The history behind Loddon’s town sign
In the centre of Farthing Green stands Loddon’s town sign.
The sign was erected by the Parish Council in the early 1960’s from an original sculpture by the late Margot Kendle and represents the Saxon “hero” Aelfric Modercope.
The earliest written mention of Loddon (Lodne) is in the will of Aelfric Modercope written in 1042 or 1043 ‘before he went across the sea’.
In the will Aelfric split his land holdings in Loddon, Bergh Apton and Barton between the Bishops of Bury, Ely and St Benet of Holme respectively – “to St Edmund’s, Loddon – woodland, open land and fen – with as full rights as ever I owned it“.
Two writs by Edward the Confessor allowing him to ‘bow down to,’ i.e. give allegiance to the Bishops of Bury and Ely, and confirming his bequests also exist, one written before his death and one after, presumably as a dispute arose.
He died between 1051 and 1057.
Aelfric held some 450 acres of land in Loddon and was by far the biggest landowner.
His manor house is believed to have been close by the church overlooking the river and the fields are known as Manor Yards.

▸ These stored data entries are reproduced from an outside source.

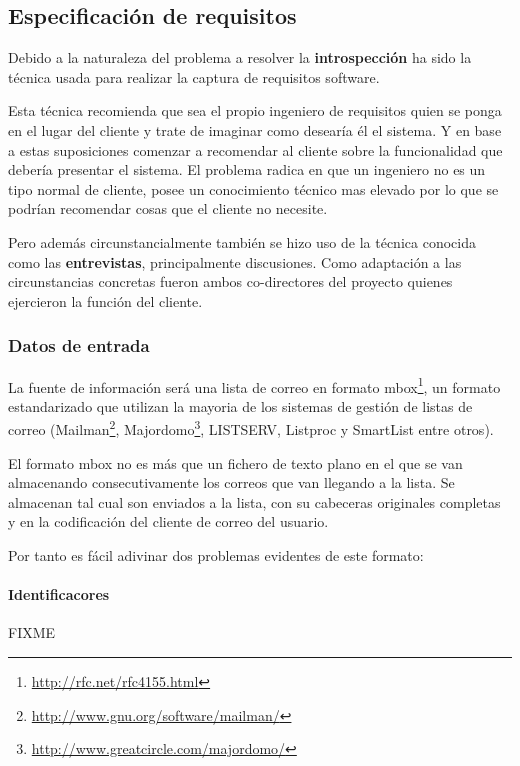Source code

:
\subsection{Especificación de requisitos}

Debido a la naturaleza del problema a resolver la \textbf{introspección}
ha sido la técnica usada para realizar la captura de requisitos software.

Esta técnica recomienda que sea el propio ingeniero de requisitos quien 
se ponga en el lugar del cliente y trate de imaginar como desearía él el 
sistema. Y en base a estas suposiciones comenzar a recomendar al cliente 
sobre la funcionalidad que debería presentar el sistema. El problema radica 
en  que un ingeniero no es un tipo normal de cliente, posee un conocimiento 
técnico mas elevado por lo que se podrían recomendar cosas que el cliente 
no necesite.

Pero además circunstancialmente también se hizo uso de la técnica conocida
como las \textbf{entrevistas}, principalmente discusiones. Como adaptación
a las circunstancias concretas fueron ambos co-directores del proyecto 
quienes ejercieron la función del cliente.

\subsubsection{Datos de entrada}

La fuente de información será una lista de correo en formato
mbox\footnote{\url{http://rfc.net/rfc4155.html}}, un formato estandarizado
que utilizan la mayoria de los sistemas de gestión de listas de correo
(Mailman\footnote{\url{http://www.gnu.org/software/mailman/}}, 
Majordomo\footnote{\url{http://www.greatcircle.com/majordomo/}},
LISTSERV, Listproc y SmartList entre otros).

El formato mbox no es más que un fichero de texto plano en el que se van
almacenando consecutivamente los correos que van llegando a la lista. Se 
almacenan tal cual son enviados a la lista, con su cabeceras originales 
completas y en la codificación del cliente de correo del usuario.

Por tanto es fácil adivinar dos problemas evidentes de este formato:

\paragraph{Identificacores}

FIXME

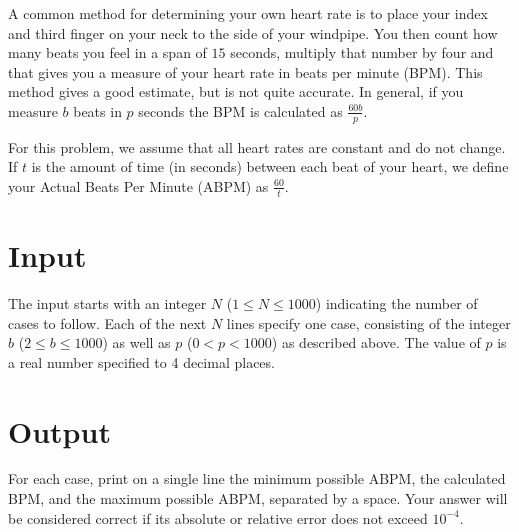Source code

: 
A common method for determining your own heart rate is to place your
index and third finger on your neck to the side of your windpipe.  You
then count how many beats you feel in a span of $15$ seconds, multiply
that number by four and that gives you a measure of your heart rate in
beats per minute (BPM).  This method gives a good estimate, but is not
quite accurate. In general, if you measure $b$ beats in $p$ seconds
the BPM is calculated as $\frac{60b}{p}$.

For this problem, we assume that all heart rates are constant and do
not change. If $t$ is the amount of time (in seconds) between each
beat of your heart, we define your Actual Beats Per Minute (ABPM) as
$\frac{60}{t}$.  

\section*{Input}

The input starts with an integer $N$ ($1 \leq N \leq 1000$) indicating the 
number of cases to follow.  Each of the next $N$ lines specify one case, 
consisting of the integer $b$ ($2 \leq b \leq 1000$) as well as $p$ ($0 < 
p < 1000$) as described above.  The value of $p$ is a real number specified 
to 4 decimal places.


\section*{Output}

For each case, print on a single line the minimum possible ABPM, the
calculated BPM, and the maximum possible ABPM, separated by a space.
Your answer will be considered correct if its absolute or relative
error does not exceed $10^{-4}$.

The list of benefactors at Bury St Edmunds record Aelfric as ‘Noblis Hero’ – Noble Hero – but do not record the brave deed that earned him this title.
Aelfric is an English name and Modercope is a Danish nickname. This would exemplify at the time when there was a strong Anglo-Danish movement and three successive Danish kings had held the throne until Edward the Confessor succeeded in 1042.
Aelfric had a strong connection at court, but his role and status are unusual.
There is a theory that Aelfric was the dapifer (steward) to Emma of Normandy, who died in 1042, which would potentially explain his position.
Queen Emma was a pivotal figure in English history. She was child bride to Aethelred the Unready. On his death and after the successful invasion by Cnut (Canute) was married by him to help legitimise his claim to the throne.
Two of her sons succeeded to the throne – Harthacnut ruled 1040 – 1042 and Edward the Confessor (son of Aethelred the Unready) 1042 – 1066.
She was also the beginning of the connection that led to the Norman invasion of 1066.
A visitor to Loddon looking over the grazing marsh near the church may wish to ponder that Aelfric’s sheep, careful divided between the two Abbeys in his will, grazed the very same spot more than a 1000 years ago.